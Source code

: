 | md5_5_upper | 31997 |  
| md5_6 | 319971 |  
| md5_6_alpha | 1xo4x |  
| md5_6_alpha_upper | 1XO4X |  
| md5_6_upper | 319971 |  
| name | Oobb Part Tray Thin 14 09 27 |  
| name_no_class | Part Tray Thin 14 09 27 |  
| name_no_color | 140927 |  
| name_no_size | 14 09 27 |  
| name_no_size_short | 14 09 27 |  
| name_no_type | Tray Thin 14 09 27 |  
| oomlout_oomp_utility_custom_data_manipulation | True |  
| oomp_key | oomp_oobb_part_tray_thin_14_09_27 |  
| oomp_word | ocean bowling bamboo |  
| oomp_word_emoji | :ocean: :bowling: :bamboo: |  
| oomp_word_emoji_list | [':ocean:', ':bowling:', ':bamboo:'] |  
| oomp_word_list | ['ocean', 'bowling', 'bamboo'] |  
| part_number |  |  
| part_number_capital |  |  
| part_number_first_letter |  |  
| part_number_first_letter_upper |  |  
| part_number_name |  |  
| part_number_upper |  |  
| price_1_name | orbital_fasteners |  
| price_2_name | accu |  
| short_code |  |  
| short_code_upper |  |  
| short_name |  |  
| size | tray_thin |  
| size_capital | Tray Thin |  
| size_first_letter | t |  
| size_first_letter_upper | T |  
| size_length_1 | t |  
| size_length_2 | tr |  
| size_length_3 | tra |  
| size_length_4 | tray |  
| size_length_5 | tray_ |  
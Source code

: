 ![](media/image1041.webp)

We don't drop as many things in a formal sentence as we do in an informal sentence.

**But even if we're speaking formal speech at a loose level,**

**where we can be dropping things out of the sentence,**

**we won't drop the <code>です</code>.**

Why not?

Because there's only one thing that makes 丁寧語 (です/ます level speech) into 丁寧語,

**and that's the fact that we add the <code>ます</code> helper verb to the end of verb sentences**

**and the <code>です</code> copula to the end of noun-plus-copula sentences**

--

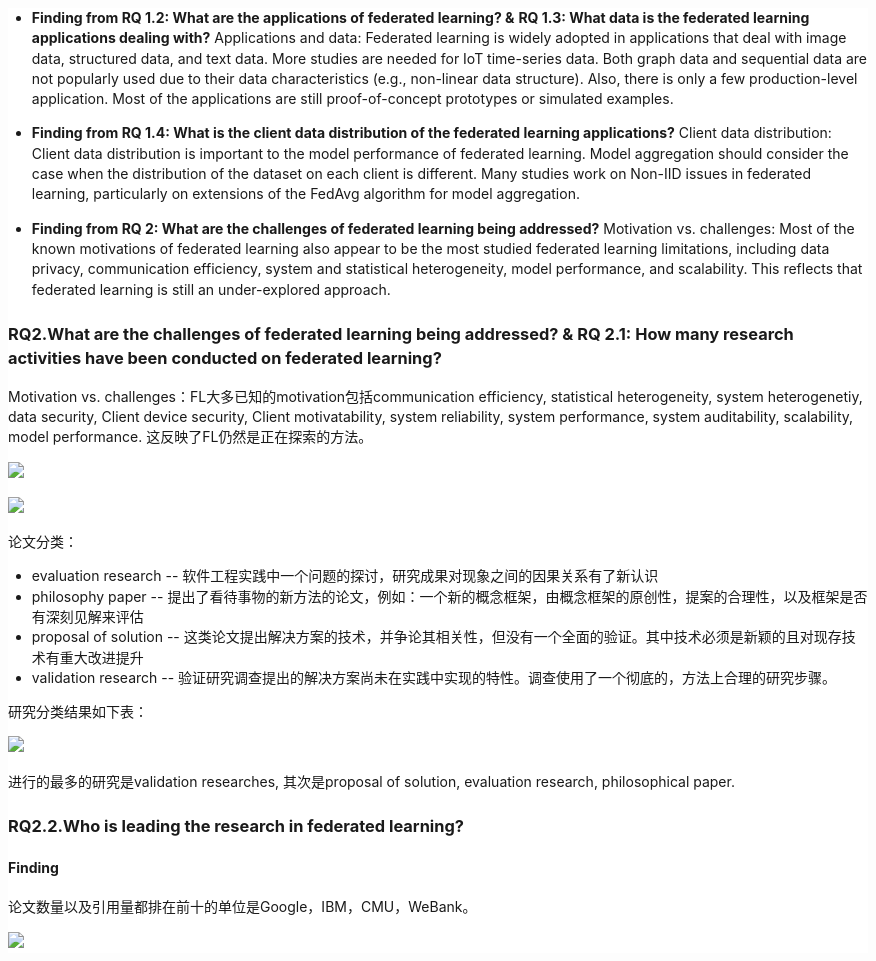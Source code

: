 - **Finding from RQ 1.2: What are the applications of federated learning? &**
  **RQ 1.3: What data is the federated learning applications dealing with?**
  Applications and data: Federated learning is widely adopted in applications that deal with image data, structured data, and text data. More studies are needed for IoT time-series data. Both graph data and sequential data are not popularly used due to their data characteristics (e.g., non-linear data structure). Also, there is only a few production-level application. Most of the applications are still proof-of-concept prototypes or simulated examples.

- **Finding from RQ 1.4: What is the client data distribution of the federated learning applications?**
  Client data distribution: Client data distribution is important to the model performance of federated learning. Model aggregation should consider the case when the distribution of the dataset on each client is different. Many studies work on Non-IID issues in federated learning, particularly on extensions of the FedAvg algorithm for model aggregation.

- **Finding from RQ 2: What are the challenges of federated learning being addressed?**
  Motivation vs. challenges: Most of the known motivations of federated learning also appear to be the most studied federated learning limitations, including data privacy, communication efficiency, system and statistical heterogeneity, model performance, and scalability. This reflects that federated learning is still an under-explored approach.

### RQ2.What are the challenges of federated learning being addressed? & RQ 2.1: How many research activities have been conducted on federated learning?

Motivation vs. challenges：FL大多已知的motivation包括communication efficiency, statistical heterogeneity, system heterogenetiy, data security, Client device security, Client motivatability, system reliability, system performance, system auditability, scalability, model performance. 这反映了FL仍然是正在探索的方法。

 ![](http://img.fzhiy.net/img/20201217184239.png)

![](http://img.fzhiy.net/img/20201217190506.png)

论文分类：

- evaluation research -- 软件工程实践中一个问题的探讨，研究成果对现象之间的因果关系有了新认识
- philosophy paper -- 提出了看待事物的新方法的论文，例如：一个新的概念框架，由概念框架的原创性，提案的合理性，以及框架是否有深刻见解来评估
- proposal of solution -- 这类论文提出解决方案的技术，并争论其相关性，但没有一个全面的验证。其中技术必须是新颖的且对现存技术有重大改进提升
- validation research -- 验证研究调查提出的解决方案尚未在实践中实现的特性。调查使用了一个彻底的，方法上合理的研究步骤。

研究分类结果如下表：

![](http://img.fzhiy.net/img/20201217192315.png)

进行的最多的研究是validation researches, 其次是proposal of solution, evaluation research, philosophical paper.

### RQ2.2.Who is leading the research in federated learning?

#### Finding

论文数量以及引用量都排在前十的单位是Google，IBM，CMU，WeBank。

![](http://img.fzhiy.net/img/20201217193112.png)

--

Requirement: Each line that includes the word "things" counts once; report how many such lines the entries have, and nothing else.

Answer to this problem: 2